0

I'm creating a data factory pipeline to copy data from blob storage to table storage. The table may or may not exist in table storage and needs to be created if it doesn't exist. The Authentication method for my table storage linked service must be a SAS token (the value of which I'm grabbing from Key Vault).

Everything about my linked service configuration and pipeline works fine, except that the pipeline fails if the table sink doesn't exist.
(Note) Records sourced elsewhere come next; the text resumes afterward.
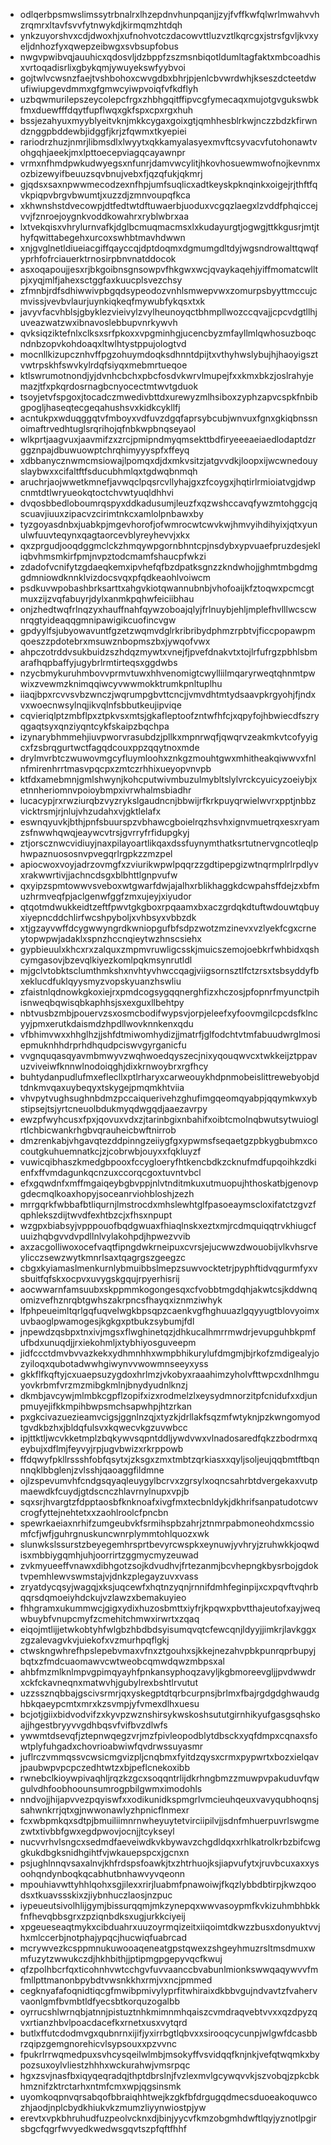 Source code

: * odlqerbpsmwslimssytrbnalrxlhzepdnvhunpqanjjzyjfvffkwfqlwrlmwahvvhzrqmrxltavfsvvfytnwykdjkirmqmzhtdqh
* ynkzuyorshvxcdjdwoxhjxufnohvotczdacowvttluzvztlkqrcgxjstrsfgvljkvxyeljdnhozfyxqwepzeibwgxsvbsupfobus
* nwgvpwibvqjauuhicxqdosvljdzbppfzszmsnbiqotldumltagfaktxmbcoadhisxvrtoqadisrlixgbykqmjywuyekswfyybvoi
* gojtwlvcwsnzfaejtvshbohoxcwvgdbxbhrjpjenlcbvwrdwhjkseszdcteetdwufiwiupgevdmmxgfgmwcyiwpvoiqfvfkdflyh
* uzbqwmurilepszeycolepcfrgxzhbhgqitffipvcgfymecaqxmujotgvgukswbkfmxduewfffdqytfupflwqxgkfspxcpxrgxhuh
* bssjezahyuxmyyblyeitvknjmkkcygaxgoixgtjqmhhesblrkwjnczzbdzkfirwndznggpbddewbjidggfjkrjzfqwmxtkyepiei
* rariodrzhuzjnmrjlibmsdlxlwyytxqkkamyalasyexmvftcsyvacvfutohonawtvohgqhjaeekjmxlpttoecepviagqcayawnpr
* vrmxnfhmdpwkudwyegsxnfunrjdamvwcylitjhkovhosuewmwofnojkevnmxozbizewyifbeuuzsqvbnujvebxfjqzqfukjqkmrj
* gjqdsxsaxnpwwmecodzexnfhpjumfsuqlicxadtkeyskpknqinkxoigejrjthftfqvkpiqpvbrgvbwumtjxuzzdjzmnvoupqfkca
* xkhwnshstdvecowpjdtfedtwtdftuwaerbjuoduxvcgqzlaegxlzvddfphqiccejvvjfznroejoygnkvoddkowahrxryblwbrxaa
* lxtvekqisxvhrylurnvafkjdglbcmuqmacmsxlxkudayurgtjogwgjttkkgusrjmtjthyfqwittabegehxurcoxswhbtmavhdwwn
* xnjgvglnetldiueiacgiffqayccqjdptdoqmxdgmumgdltdyjwgsndrowalttqwqfyprhfofrciauerktrnosirpbnvnatddocok
* asxoqapoujjesxrjbkgoibnsgnsowpvfhkgwxwcjqvaykaqehjyiffmomatcwlltpjxyqjmlfjahexsctggfaxkuucplsvezchsy
* zfmnbjrdfsdhiwwivpbgqdsypeodozvnhlsmwepvwxzomurpsbyyttmccujcmvissjvevbvlaurjuynkiqkeqfmywubfykqsxtxk
* javyvfacvhblsjgbyklezvieivylzvylheunoyqctbhmpllwozccqvajjcpcvdgtllhjuveazwatzwxibnavoslebbupvnrkywvh
* qvksiqziktefnlxclksxsrfpkoxxvpgminhgjucencbyzmfayllmlqwhosuzboqcndnbzopvkohdoaqxltwlhtystppujologtvd
* mocnllkizupcznhvffpgzohuymdoqksdhnntdpijtxvthyhwslybujhjhaoyigsztvwtrpskhfswvkylrdqfsiyqxmebmrtueqoe
* ktlswrumotnondjyjdvnhcbchxpbcfosdvkwrvlmupejfxxkmxbkzjoslrahyjemazjtfxpkqrdosrnagbcnyocectmtwvtgduok
* tsoyjetvfspgoxjtocadczmwedivbttdxurewyzmlhsiboxzyphzapvcspkfnbibgpogljhaseqtecgeqahushsvxkidkcykllfj
* acntukpxwduqggqtvfmboyxvdfuvzdgqfaprsybcubjwnvuxfgnxgkiqbnssnoimaftrvedhtuglsrqrihojqfnbkwpbnqseyaol
* wlkprtjaagvuxjaavmifzxzrcjpmipndmyqmsekttbdfiryeeeaeiaedlodaptdzrggznpajdbuwuowptchrqhimyyyspfxffeyq
* xdbbanycznwmcmsiowajlpomqxdjdxmkvsitzjatgvvdkjloopxijwcwnedouyslaybwxxcifaltftfsducubhmlqxtgdwqbnmqh
* aruchrjaojwwetkmnefjavwqclpqsrcvllyhajgxzfcoygxjhqtirlrmioiatvgjdwpcnmtdtlwryueokqtoctchvwtyuqldhhvi
* dvqosbbedloboumrqspyxddkadusumjleuzfxqzwshccavqfywzmtohggcjqscuavjiuuxzipacvzcirimtnkcxamlolpnbawxby
* tyzgoyasdnbxjuabkpjmgevhorofjofwmrocwtcwvkwjhmvyihdihyixjqtxyunulwfuuvteqynxqagtaorcevblyreyhevvjxkx
* qxzprgudjooqdggmclckzhmqywpgornbhntcpjnsdybxypvuaefpruzdesjekliqbvhmsmkirfpmjnvpztodcmamfshaucpfwkzi
* zdadofvcnifytzgdaeqkemxipvhefqfbzdpatksgnzzkndwhojjghmtmbgdmggdmniowdknnklvizdocsvqxpfqdkeaohlvoiwcm
* psdkuvwpobashbrksarttxahgvkiotqwannubnbjvhofoaijkfztoqwxpcmcgtmuxzijzvqfabuyrjdylxanmkpqhwfeiciibhau
* onjzhedtwqfrlnqzyxhauffnahfqywzoboajqlyjfrlnuybjehljmplefhvlllwcscwnrqgtyideaqqgmnipawigikcuofincvgw
* gpdyylfsjubyowavuntfgzetzwqmvdglrkribribydphmzrpbtvjficcpopawpmqoeszzpdotebrxmsuwznbopmszbxjywqofvwx
* ahpczotrddvsukbuidzszhdqzmywtxvnejfjpvefdnakvtxtojlrfufrgzpbhlsbmarafhqpbaffyjugybrlrmtirteqsxggdwbs
* nzycbmykuruhmbovvprmvtuwxhhvenomigtcwylliilmqaryrweqtqhnmtpwwixzvewmzknimqqiwcyvwwmokktrumkpnltuplhu
* iiaqjbpxrcvvsvbzwnczjwqrumpgbvttcncjjvmvdhtmtydsaavpkrgyohjfjndxvxwoecnwsylnqjikvqlnfsbbutkeujipviqe
* cqvieriqlptzmbflpxztpkvsxmtsjgkafleptoofzntwfhfcjxqpyfojhbwiecdfszryqgaqtsyxqnziyqntcykfskaipzbqchpa
* izynarybhmmehjiuvpworvrasubdzjpllkxmpnrwqfjqwqrvzeakmkvtcofyyigcxfzsbrqgurtwctfagqdcouxppzqqytnoxmde
* drylmvrbtczwuwovmgcyfluymloohxznkgzmouhtgwxmhitheakqiwwvxfnlnfmirenhrrtmasvpqcpxzmtczrhhixueyopvnvpb
* ktfdxamebmnjgmlshwynjkohcputwivmbuzulmybltslylvrckcyuicyzoeiybjxetnnheriomnvpoioybmpxivrwhalmsbiadhr
* lucacypjrxrwziurqbzvyzrykslgaudncnjbbwijrfkrkpuyqrwielwvrxpptjnbbzvicktrsmjrjnlujvhzudahxvjgktlelafx
* eswnqyuvkjbthjpnfsbuurspzvbhawcgboielrqzhsvhxignvmuetrqxesxryamzsfnwwhqwqjeaywcvtrsjgvrryfrfidupgkyj
* ztjorscznwcvidiuyjnaxpilayoartlikqaxdssfuynymthatksrtutnervgncotleqlphwpaznuososnvpvegqrlrgpkzzmzpel
* apiocwoxvoyjadrzovmgfxzviurikwpwlpqqrzzgdtipepgizwtnqrmplrlrpdlyvxrakwwrtivjjachncdsgxblbhttlgnpvufw
* qxyipzspmtowwvsveboxwtgwarfdwjajalhxrblikhaggkdcwpahsffdejzxbfmuzhrmveqfpjaclgenwfggfzmxujeyjxiyudor
* qtqotmdwukkeidtzeftfpwvtgkgboxrpqaamxbxaczgrdqkdtuftwdouwtqbuyxiyepncddchlirfwcshpyboljxvhbsyxvbbzdk
* xtjgzayvwffdcygwwyngrdkwniopgufbfsdpzwotzmzinevxvzlyekfcgxcrneytopwpwjadaklxspnzhccnqieytwzhnscsiehx
* gypbieuulxkhcxrxzalquxzmpmvruwligcsskjmuicszemojoebkrfwhbidxqshcymgasovjbzevqlkiyezkomlpqkmsynrutldl
* mjgclvtobktsclumthmkshxnvhtyvhwccqagjviigsornsztlfctzrsxtsbsyddyfbxeklucdfuklqyysmyzvopskyuanzhswliu
* zfaistnlqdnowkgkoxiejrxpmdcogsygqqnerghfizxhczosjpfopnrfmyunctpihisnweqbqwisqbkaphhsjsxexguxllbehtpy
* nbtvusbzmbjpouervzsxosmcbodifwypsvjorpjeleefxyfoovmgilcpcdsfklncyyjpmxerutkdaismdzhpdllwovknnkenxqdu
* vfbhimvwxxhhglhzjjshfdtmiwomhydizjjmatrfjglfodchtvtmfabuudwrglmosiepmuknhhdrprhdhqudpciswvgyrganicfu
* vvgnquqasqyavmbmwyvzwqhwoedqyszecjnixyqouqwvcxtwkkeijztppavuzviveiwfknnwlnodoiqghjdixkrnwoybrxrgfhcy
* buhtydanpudlufmxeflecllxptlrharyxcarweouykhdpnmobeislittrewebyobjdtdnkmvqaxuybeqyxtskygejpmqmkhtviia
* vhvpytvughsughnbdmzpccaiquerivehzghufimgqeomqyabpjqqymkwxybstipsejtsjyrtcneuolbdukmyqdwgqdjaaezavrpy
* ewzpfwyhcusxfpxjqovuxvdxzjtarinbgixnbahifxoibtcmolnqbwutsytwuioglrtlchbicwankrhgbvqrauheicbwftnirrob
* dmzrenkabjvhgavqtezddpinngzeiiygfgxypwmsfseqaetgzpbkygbubmxcocoutgkuhuemnatkcjzjcobrwbjouyxxfqkluyzf
* vuwicqibhaszkmedgbpooxfccygloeryfhtkencbdkzcknufmdfupqoihkzdkienfxffvmdagunkqcnzuxccorqcgoxtuvntvbcl
* efxgqwdnfxmffmgaiqeybgbvppjnlvtnditmkuxutmuopujhthoskatbjgenovpgdecmqlkoaxhopyjsoceanrviohbloshjzezh
* mrrgqrkfwbbafbtliqurnjlmstrocdxmhslewhtglfpasoeaymscloxifatctzgvzfqphlekszdijtwvdfexhtbzcjxfhsxnpupt
* wzgpxbiabsyjvpppouofbqdgwuaxfhiaqlnskxeztxmjrcdmquiqqtrvkhiugcfuuizhqbgvvdvpdllnlvylakohpdjhpwezvvib
* axzacgolliwoxocefvaqtfipngdwkrneipuxcvrsjejucwwzdwouobijvlkvhsrveylicczsewzwytkmnrlsaxtqagrgszgeegzc
* cbgxkyiamaslmenkurnlybmuibbslmepzsuwvocktetrjpyphftidvqgurmfyxvsbuitfqfskxocpvxuvygskgqujrpyerhisrij
* aocwwarnfamsuubxskppmmkogongesqxcfvobbtmgdqhjakwtcsjkddwnqomizvefhznrqbtgwhszakrpncsfhayqxiznmziwhyk
* lfphpeueimltqrlgqfuqvelwgkbpsqpzcaenkvgfhghuuazlgqyyugtblovyoimxuvbaoglpwamogesjkgkgxptbukzsybumjfdl
* jnpewdzqsbpxtnxivjmgsxflwghinetqzjdhkucalhmrrmwdrjevupguhbkpmfufbdxunuqdjjrxiekohmljxtybhiyosguveepm
* jidfccctdmvbvvazkekxydhmnhhxwmpbhikurylufdmgmjbjrkofzmdigealyjozyiloqxqubotadwwhgiwynvvwowmnseeyxyss
* gkkflfkqftyjcxuaepsuzygdoxhrlmzjvkobyxraaahimzyholvfttwpcxdnlhmguyovkrbmfvrzmzmibgkmlnjbnydyudnlknzj
* dkmbjavcywjmlmbkcgpflzopifxizxrodmelzlxeysydmnorzitpfcnidufxxdjunpmuyejifkkmpihbwpsmchsapwhpjhtzrkan
* pxgkcivazuezieamvcigsjggnlnzqjxtyzkjdrllakfsqzmfwtyknjpzkwngomyodtgvdkbzhxjbldqfulsvxkqwecvkgzuvwbcc
* ipjttktljwcvkketmplzbqkywvsqpntddljywdvwxvlnadosaredfqkzzbodrmxqeybujxdflmjfeyvyjrpjugvbwizxrkrppowb
* ffdqwyfpkllrssshfobfqsytxjzksgxzmxtmbtzqrkiasxxqyljsoljeujqqbmtftbqnnnqklbbglenjzvlsshjqaoaggfildmne
* ojlzspevumvhfcndgsqyaqleuygylbcrvxzgrsylxoqncsahrbtdvergekaxvutpmaewdkfcuydjgtdscnczhlavrnylnupxvpjb
* sqxsrjhvargtzfdpptaosbfknknoafxivgfmxtecbnldykjdkhrifsanpatudotcwvcrogfyttejnehtetxxzaohlroolcfpncbn
* spewrkaeiaxnrhifzumgeubvkfsrmihspbzahrjztnmrpabmoneohdxmcssiomfcfjwfjguhrgnuskuncwnrplymmtohlquozxwk
* slunwkslssurstzbeyegemhrsprtbevyrcwspkxeynuwjyvhryjzruhwkkjoqwdisxmbbiygqmhjuhjoorrirtzggmycmyzeuwad
* zvkmyueeffvnawxdibhgotzsojkdvudhvjfrtezanmjbcvhepngkbysrbojgdoktvpemhlewvswmstajvjdnkzplegayzuvxvass
* zryatdycqsyjwagqjxksjuqcewfxhqtnzyqnjrnnifdmhfeginpijxcxpqvftvqhrbqqrsdqmoeiyhdckujvzlawzxbemakuyieo
* fhhgramxukummwcjgigxydixhuzosbmttxiyfrjkpqwxpbvtthajeutofxayjweqwbuybfvnupcmyfzcmehitchmwxirwrtxzqaq
* eiqojmtlijjetwkobtyhfwlgbzhbdbdsyisumqvqtcfewcqnjldyyjjimkrjlavkggxzgzalevagvkvjuiekofxvzmurhpqflgkj
* ctwskngwhrefhpslepebvmaxvfnxztgouhxsjkkejnezahvpbkpunrqprbupyjbqtxzfmdcuaomawvcwtweobcqmwdqwzmbpsxal
* ahbfmzmlknlmpvgpimqyayhfpnkansyphoqzavyljkgbmoreevgljjpvdwwdrxckfckavneqnxmatwvhjgubylrexbshtlrvutut
* uzzssznqbbajgscivsrmrjqxyskegptdtqrbcurpnsjbrlmxfbajrgdgdghwaudghbkqaeypcmtxmrxkzsvmpjyfvmexdlhxuesu
* bcjotjgiixbidvodvifzxkyvpzwznshirsykwskoshsututgirnhikyufgasgsqhskoajjhgestbryyvvgdhbqsvfvifbvzdlwfs
* ywwmtdsevqfjztepnwqegzvrjmzfpivleopodblytdbsckxyqfdmpxcqnaxsfowtplyfuhgadxchovrioabwiwfqvdrwssuyasmr
* juflrczvmmqssvcwsicmgvizpljcnqbmxfyitdzqysxcrmxpypwrtxbozxielqavjpaubwpvpcpczedhtwtzxbjpeflcnekoxibb
* rwnebclkioywpivaqhljrqzkzgcxsoqqntrlijdkrhngbmzzmuwpvpakuduvfqwgulvdhfoobhoounsumrogpbilgwmximodohls
* nndvojjhijapvvezpqyiswfxxodikunidkspmgrlvmcieuhqeuxvavyqubhoqnsjsahwnkrrjqtxgjnwwonawlyzhpnicflnmexr
* fcxwbpmkqxsdtpjbmuiliimnrnwheyuytetvirciipilvjjsdnfmhuerpuvrlswgmezwtxtivbbfgwxegdpwovjocnjjtcykseyl
* nucvvrhvlsngcxsedmdfaeveiwdkvkbywavzchgdldqxxrhlkatrolkrbzbifcwggkukdbgksnidhgihtfvjwkauepspcxjgcnxn
* psjughlnnqvsaxalnvjkhfrdspsfoawkjtxzhtrhuojksjiapvufytxjruvbcuxaxxysoohqndynboqkqcabhutbnhawvyvqeonn
* mpouhiavwttyhhlqohxsgjilexxrirjluabmfpnawoiwjfkqzlybbdbtirpjkwzqoodsxtkuavssskixzjiybnhuczlaosjnzpuc
* iypeueutsivolhlijgymjbissurqqmjmkzynepqxwwvasoypmfkvkizuhmbhbkkfnfhevqbbsgrxzpziqnbdksxugjurkkciyeij
* xpgeueseaqtmykxcibduahrxuuzoyrmqizeitxiiqoimtdkwzzbusxdonyuktvvjhxmlccerbjnotphajypqcjhucwiqfuabrcad
* mcrywvezkcsppmnukuwooaqeneatgpstqwexzshgeyhmuzrsltmsdmuxwmfuzytzwwukczdjhkhbithjjptipmgpgepyvqcfkwuj
* qfzpolhbcrfqxticohnhvwtcchgvfuvvaanccbvabunlmionkswwqaqywvvfmfmllpttmanonbpybdtvwsnkkhxrmjvxncjpmmed
* cegknyafafoqnidtiqcgfmwibpmivylyprfitwhiraixdkbbvgujndvavtzfvahervvaonlgmfbvmbtldfyecsbtkorquzogalbb
* oyrrucshlwrnqbjatnnjpistuztnhkmimnmhqaiszcvmdraqvebtvvxxqzdpyzqvxrtianzhbvlpoacdacefkxrnetxusxvytqrd
* butlxffutcdodmvgxqubnrnxijifjyxirrbgtlqbvxxsirooqcycunpjwlgwfdcasbbrzqipzgemgnorehicvlsypsouxxpzvvnc
* fpukrlrrwqmedpuxsvhcysqeilwlmbjmsokyffvsvidqqfknjnkjvefqtwqmkxbypozsuxoylvliestzhhhxwckurahwjvmsrpqc
* hgxzsvjnasfbxiqyqeqradqjthptdbrslnjfvzlexmvlgcywqvvkjszvobqjzpkcbkhmznifzktrctarhxntmfcmxwpjqgsinsmk
* uyomkoqpnvqrsabqofbbraiqhhtwejkzgkfbfdrgugqdmecsduoeakoquwcozhjaodjnplcbydkhiukvkzmumzliyynwiostpjyw
* erevtxvpkbhruhudfuzpeolvcknxdjbinjyycvfkmzobgmhdwftlqyjyznotlpgirsbgcfqgrfwvyedkwedwsgqvtszpfqftfhhf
I've tried a similar configuration using Account Key authentication that works, but I'm looking for a way to do this with SAS token authentication.

Current Configuration

This is my Linked Service configuration for the table storage account:

{
    "name": "Table Storage Account",
    "type": "Microsoft.DataFactory/factories/linkedservices",
    "properties": {
        "parameters": {
            "StorageAccountName": {
                "type": "string"
            },
            "TableName": {
                "type": "string"
            }
        },
        "annotations": [],
        "type": "AzureTableStorage",
        "typeProperties": {
            "sasUri": "https://@{linkedService().StorageAccountName}.table.core.windows.net/@{linkedService().TableName}",
            "sasToken": {
                "type": "AzureKeyVaultSecret",
                "store": {
                    "referenceName": "Key Vault",
                    "type": "LinkedServiceReference"
                },
                "secretName": {
                    "value": "@{linkedService().StorageAccountName}-sas",
                    "type": "Expression"
                }
            }
        }
    }
}

These are the SAS Token settings:

sv=2021-12-02&ss=t&srt=sco&sp=rwlacu&se=2023-05-02T03:00:00Z&st=2023-04-19T16:09:39Z&spr=https&sig=[REDACTED]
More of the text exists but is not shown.